Today, in Karenni, Myanmar’s smallest state and one of its least developed even before the online blackout, innuendo is once again replacing the truth. Conspiracy theories multiply. But in the midst of uncertainty and paranoia, music acts as an ointment.
“Every day I heard the sound of bombs, planes and gunshots,” said Maw Hpray Myar, 23, who fled a junta-controlled town and opened a music school in the Karenni forests. “When we hear the sounds of music, our fears disappear a little.”
When there is the rare possibility of accessing the Internet, the lure of going online can pose its own dangers.
In January, members of the resistance gathered at a secret command post in Loikaw. They weren’t there for battle strategy but to access Wi-Fi, courtesy of Starlink, a satellite Internet service used in conflict zones around the world.
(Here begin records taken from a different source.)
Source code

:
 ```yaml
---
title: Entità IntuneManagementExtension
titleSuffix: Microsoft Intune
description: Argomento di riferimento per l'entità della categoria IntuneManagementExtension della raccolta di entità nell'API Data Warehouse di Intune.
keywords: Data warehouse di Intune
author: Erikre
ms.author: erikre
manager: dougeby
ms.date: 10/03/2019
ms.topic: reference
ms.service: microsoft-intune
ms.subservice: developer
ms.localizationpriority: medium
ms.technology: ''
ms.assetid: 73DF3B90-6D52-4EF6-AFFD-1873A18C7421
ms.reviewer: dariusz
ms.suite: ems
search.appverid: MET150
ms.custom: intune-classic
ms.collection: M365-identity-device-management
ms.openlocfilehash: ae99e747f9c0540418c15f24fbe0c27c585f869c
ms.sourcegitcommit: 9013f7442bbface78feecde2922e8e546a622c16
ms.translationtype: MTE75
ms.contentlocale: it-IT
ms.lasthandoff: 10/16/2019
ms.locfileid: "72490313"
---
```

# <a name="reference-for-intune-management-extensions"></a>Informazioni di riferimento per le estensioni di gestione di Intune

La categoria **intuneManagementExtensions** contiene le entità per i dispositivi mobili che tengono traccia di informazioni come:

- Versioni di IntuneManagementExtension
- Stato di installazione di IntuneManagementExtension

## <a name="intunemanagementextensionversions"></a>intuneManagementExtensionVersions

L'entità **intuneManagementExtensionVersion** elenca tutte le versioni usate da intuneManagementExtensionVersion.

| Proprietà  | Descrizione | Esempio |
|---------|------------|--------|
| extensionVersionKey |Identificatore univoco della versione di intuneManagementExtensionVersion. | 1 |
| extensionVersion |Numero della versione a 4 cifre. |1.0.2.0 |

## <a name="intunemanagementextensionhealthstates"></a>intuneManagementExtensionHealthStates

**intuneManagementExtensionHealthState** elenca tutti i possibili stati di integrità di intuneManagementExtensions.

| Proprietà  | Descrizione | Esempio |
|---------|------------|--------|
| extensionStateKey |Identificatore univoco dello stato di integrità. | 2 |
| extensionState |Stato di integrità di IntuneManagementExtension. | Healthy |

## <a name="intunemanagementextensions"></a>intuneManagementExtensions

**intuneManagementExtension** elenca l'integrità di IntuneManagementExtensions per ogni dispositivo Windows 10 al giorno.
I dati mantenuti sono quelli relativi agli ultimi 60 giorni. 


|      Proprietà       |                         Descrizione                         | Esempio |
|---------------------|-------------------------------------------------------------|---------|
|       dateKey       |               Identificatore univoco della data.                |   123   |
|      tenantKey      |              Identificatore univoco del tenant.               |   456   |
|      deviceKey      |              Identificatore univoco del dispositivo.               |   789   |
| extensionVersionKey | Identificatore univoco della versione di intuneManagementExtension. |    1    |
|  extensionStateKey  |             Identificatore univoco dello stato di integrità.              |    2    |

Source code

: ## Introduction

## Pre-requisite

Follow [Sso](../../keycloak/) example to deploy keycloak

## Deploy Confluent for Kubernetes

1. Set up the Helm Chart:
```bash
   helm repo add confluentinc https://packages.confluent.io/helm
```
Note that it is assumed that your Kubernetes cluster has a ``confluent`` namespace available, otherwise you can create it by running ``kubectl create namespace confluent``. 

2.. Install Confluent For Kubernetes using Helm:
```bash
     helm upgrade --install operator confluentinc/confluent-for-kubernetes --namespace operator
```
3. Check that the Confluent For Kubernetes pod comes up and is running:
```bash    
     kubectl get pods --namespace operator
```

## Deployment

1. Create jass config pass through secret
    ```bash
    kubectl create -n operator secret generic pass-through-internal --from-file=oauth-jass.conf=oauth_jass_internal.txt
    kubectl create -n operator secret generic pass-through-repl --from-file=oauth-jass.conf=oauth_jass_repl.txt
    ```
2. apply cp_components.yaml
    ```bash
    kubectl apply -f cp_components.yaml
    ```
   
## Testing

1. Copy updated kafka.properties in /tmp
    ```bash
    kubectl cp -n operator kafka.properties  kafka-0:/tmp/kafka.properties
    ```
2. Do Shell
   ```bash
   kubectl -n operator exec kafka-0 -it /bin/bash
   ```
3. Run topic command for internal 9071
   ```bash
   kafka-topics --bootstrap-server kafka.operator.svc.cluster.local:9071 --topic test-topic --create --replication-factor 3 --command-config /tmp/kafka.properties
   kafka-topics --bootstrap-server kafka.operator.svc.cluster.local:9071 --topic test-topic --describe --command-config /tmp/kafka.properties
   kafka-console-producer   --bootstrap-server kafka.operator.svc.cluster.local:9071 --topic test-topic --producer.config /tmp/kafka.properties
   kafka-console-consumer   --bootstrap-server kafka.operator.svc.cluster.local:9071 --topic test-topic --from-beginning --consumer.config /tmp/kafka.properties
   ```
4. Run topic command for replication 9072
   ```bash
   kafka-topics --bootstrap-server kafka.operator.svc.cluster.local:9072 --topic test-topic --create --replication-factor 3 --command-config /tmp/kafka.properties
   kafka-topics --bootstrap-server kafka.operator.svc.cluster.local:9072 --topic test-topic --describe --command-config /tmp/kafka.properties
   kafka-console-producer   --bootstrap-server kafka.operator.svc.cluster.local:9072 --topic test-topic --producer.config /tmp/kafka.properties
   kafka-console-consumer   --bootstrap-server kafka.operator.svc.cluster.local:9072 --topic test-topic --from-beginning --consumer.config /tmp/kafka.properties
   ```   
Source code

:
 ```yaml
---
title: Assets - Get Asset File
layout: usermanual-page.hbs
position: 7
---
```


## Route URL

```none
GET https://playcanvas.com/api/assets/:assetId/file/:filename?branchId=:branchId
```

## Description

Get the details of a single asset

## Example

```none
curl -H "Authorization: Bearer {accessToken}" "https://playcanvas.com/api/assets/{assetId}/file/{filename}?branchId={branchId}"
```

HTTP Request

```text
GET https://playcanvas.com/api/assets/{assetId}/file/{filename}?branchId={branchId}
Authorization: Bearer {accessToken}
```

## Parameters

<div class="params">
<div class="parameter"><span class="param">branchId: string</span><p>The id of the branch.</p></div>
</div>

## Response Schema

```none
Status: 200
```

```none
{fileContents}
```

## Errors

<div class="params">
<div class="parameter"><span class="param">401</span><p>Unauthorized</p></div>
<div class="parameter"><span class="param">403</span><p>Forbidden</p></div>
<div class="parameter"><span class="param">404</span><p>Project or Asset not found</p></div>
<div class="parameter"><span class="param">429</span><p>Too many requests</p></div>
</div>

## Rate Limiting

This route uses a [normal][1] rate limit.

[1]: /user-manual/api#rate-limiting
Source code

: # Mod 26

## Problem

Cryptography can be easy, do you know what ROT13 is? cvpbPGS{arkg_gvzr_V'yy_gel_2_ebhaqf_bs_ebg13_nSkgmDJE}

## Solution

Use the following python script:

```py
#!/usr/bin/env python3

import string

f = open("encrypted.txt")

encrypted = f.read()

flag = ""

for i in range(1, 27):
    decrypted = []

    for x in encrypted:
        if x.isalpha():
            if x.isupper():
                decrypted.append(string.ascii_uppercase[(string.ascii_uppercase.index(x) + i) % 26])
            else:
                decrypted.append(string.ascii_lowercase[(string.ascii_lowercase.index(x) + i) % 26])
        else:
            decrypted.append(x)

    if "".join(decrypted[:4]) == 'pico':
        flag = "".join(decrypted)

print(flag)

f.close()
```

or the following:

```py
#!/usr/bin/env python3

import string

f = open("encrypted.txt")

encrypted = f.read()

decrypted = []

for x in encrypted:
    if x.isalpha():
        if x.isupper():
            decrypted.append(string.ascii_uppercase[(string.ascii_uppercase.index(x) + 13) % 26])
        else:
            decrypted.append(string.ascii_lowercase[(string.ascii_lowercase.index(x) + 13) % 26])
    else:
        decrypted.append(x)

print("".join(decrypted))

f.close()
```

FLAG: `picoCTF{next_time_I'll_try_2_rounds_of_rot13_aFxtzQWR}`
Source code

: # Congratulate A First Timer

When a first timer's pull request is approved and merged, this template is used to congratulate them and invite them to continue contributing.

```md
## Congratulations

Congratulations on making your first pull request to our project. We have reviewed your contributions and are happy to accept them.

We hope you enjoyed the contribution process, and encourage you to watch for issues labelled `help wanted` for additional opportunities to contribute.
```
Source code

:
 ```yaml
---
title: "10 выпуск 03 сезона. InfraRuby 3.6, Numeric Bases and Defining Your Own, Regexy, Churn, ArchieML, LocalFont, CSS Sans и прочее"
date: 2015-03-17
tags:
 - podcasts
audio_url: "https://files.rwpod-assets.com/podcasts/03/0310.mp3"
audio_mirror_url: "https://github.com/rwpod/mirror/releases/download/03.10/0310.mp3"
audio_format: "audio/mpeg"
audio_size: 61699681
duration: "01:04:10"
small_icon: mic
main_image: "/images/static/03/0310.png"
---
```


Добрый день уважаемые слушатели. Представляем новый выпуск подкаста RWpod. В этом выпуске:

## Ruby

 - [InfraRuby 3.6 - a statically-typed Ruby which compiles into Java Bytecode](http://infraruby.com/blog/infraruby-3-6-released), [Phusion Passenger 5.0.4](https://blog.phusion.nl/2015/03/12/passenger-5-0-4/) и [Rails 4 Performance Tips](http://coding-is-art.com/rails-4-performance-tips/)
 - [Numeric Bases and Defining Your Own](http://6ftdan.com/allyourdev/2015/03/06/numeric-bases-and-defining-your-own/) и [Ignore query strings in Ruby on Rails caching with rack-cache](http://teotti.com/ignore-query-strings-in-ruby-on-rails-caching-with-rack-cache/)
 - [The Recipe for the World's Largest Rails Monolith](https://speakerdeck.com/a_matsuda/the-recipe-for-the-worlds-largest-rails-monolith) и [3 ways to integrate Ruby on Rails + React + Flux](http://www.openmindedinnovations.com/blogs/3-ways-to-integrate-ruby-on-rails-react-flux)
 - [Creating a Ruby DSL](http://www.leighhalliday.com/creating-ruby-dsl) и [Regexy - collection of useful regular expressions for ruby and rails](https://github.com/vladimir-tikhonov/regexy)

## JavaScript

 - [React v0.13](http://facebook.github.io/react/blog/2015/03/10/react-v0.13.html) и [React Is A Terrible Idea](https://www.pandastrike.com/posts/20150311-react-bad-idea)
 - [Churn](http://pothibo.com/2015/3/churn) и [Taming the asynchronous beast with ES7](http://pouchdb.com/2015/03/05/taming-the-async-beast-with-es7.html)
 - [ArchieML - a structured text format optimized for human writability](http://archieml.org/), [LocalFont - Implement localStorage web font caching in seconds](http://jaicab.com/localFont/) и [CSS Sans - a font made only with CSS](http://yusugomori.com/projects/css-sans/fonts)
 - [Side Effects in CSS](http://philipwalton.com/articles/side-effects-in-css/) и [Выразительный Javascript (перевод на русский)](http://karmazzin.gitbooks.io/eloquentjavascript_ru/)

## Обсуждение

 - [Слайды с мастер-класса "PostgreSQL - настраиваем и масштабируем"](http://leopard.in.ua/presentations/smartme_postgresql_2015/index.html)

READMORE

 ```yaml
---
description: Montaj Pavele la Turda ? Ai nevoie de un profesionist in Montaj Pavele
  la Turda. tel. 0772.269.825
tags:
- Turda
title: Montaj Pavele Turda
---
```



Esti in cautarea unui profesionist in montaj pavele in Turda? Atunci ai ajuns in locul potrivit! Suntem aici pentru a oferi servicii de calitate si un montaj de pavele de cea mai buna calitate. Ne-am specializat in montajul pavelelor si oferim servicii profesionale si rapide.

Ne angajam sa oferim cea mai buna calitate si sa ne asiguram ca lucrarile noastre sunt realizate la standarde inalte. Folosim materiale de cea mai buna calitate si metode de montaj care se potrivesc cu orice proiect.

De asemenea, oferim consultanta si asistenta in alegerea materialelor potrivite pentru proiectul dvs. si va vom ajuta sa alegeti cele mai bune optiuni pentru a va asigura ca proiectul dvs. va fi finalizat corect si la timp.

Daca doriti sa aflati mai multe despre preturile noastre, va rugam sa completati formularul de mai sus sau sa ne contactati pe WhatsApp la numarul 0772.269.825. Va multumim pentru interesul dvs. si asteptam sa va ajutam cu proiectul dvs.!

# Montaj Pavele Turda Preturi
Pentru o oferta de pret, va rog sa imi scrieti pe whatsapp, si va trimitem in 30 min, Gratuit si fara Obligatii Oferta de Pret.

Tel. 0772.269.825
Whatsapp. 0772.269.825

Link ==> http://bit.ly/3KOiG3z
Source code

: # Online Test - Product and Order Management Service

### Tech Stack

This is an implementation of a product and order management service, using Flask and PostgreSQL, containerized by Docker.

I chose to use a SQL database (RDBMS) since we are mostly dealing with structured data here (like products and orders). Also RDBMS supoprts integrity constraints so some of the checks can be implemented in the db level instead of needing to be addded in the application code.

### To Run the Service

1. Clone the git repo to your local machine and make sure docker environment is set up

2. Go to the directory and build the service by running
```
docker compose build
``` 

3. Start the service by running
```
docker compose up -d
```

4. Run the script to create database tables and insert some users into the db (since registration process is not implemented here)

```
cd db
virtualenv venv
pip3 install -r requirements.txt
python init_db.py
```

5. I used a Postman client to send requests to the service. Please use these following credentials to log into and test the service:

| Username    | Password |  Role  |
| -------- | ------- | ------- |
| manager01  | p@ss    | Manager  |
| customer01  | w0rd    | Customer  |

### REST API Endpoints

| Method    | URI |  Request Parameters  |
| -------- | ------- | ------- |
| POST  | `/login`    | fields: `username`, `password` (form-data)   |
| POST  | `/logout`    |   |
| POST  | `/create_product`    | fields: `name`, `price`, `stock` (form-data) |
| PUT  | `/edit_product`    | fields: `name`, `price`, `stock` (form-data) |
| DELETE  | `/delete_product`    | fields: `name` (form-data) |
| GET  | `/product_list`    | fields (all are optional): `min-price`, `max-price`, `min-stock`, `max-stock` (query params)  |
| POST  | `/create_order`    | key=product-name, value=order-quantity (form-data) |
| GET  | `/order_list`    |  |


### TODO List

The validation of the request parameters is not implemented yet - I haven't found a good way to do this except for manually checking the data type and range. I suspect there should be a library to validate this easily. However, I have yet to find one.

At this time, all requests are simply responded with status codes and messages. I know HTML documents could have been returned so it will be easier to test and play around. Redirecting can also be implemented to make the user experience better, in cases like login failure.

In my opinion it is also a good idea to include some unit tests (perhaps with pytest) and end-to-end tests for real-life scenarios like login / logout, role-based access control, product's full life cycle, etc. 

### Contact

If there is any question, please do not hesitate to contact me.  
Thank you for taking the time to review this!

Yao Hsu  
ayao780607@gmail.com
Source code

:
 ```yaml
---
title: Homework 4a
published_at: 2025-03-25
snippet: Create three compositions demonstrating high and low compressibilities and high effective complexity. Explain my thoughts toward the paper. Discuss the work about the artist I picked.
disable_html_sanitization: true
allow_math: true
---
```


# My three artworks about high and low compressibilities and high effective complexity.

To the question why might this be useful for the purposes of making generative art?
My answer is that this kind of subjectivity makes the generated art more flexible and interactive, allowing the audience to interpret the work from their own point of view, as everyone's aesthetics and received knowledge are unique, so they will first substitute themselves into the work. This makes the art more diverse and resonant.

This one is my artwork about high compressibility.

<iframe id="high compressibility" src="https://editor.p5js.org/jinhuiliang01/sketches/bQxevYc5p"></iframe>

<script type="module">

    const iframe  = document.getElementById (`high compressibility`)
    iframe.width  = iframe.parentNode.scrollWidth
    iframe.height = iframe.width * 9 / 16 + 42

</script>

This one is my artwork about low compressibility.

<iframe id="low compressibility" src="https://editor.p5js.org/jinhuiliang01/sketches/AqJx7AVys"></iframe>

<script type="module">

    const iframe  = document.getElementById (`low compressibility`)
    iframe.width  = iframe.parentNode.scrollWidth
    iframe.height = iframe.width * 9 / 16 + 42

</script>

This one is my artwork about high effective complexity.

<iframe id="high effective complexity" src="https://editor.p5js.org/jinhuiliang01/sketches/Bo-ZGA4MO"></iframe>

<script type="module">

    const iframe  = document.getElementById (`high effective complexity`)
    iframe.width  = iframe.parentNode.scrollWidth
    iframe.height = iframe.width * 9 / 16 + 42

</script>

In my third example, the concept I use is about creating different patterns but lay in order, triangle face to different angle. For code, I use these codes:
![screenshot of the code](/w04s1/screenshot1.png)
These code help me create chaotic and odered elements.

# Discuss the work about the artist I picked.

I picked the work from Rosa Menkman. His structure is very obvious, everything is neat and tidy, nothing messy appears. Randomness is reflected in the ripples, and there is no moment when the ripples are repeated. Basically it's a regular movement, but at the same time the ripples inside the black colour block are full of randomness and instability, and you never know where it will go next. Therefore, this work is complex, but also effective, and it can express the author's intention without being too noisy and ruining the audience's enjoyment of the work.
The resistance forces got drunk on Facebook. They loved the photographs of newborn babies and the images of other rebel recruits posing, young and determined, in their camouflage uniforms. Some were so engrossed in their online forays that they didn’t notice the nearby buzzing, a soldier who was there recalled.
He and others escaped from the armed drone sent by junta forces. But three people too connected to the Internet did not do so and were injured in the attack, one of them seriously.
On the night of the coup’s third anniversary, opposition soldiers gathered in the rebel-held town of Demoso to celebrate the marriage of Agustín and Josefina, whose names were proclaimed on a sign at the site. Augustine would soon head to the front and many of the other members of the militia were enjoying a couple of days respite from the battle. Generators lit the store and soldiers occasionally glanced at the sky to make sure no fighter jets were targeting the glittering festivities.
As partygoers sipped shots of whiskey before filling the dance floor, Ko Yan Naing Htoo sat on a plastic stool, smoking. In the years before Christ, he had been an accountant. He then joined a rebel army. A land mine took off his leg.
“I am very sorry that I cannot continue fighting alongside my comrades,” he said.
A commander approached Mr. Yan Naing Htoo and put an arm around his shoulder. They nodded their heads to the music, the lyrics about the loss of home for a people displaced from their own. Then a wave of song carried the commander back to the dance floor.
Left on his plastic stool, Mr. Yan Naing Htoo puffed on his cigarette. His hand went to his pocket and pulled out a phone, a vestigial move from another era. He swiped the device. He was dead. He put it away and watched as the men swayed and sang, very close but just out of reach.